[Information given]
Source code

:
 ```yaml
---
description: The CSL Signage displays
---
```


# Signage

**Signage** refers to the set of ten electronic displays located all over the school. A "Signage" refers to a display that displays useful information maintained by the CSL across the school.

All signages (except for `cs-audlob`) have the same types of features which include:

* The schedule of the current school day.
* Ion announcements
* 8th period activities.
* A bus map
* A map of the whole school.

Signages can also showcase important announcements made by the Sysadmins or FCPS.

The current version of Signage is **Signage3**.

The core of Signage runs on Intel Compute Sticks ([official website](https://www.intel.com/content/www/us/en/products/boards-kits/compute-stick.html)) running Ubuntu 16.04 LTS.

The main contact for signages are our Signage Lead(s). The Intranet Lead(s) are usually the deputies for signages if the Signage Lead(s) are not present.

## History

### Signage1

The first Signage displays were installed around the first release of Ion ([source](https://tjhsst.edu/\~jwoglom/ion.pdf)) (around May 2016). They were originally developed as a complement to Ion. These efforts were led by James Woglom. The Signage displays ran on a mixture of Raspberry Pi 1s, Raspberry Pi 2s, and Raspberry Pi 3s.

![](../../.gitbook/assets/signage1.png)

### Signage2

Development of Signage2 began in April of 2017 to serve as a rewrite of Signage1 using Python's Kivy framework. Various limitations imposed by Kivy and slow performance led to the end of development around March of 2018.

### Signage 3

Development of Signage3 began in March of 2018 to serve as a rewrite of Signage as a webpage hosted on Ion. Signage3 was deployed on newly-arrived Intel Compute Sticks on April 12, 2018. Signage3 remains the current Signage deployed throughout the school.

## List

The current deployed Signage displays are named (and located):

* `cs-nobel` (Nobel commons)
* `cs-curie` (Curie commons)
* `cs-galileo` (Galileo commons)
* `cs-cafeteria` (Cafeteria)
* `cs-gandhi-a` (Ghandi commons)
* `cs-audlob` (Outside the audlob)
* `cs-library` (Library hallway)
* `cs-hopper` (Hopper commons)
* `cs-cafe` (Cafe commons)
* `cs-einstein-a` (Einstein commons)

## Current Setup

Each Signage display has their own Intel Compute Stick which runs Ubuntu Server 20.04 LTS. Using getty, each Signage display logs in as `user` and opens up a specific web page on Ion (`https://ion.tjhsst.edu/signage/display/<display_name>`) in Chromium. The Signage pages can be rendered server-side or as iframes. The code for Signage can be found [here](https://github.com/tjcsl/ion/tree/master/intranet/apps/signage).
[/Information given]
▶ [What you should do]:
Please go line by line through the records above, copying each one that holds the string "located".

▶ [Your response]:
**Signage** refers to the set of ten electronic displays located all over the school. A "Signage" refers to a display that displays useful information maintained by the CSL across the school.
The current deployed Signage displays are named (and located):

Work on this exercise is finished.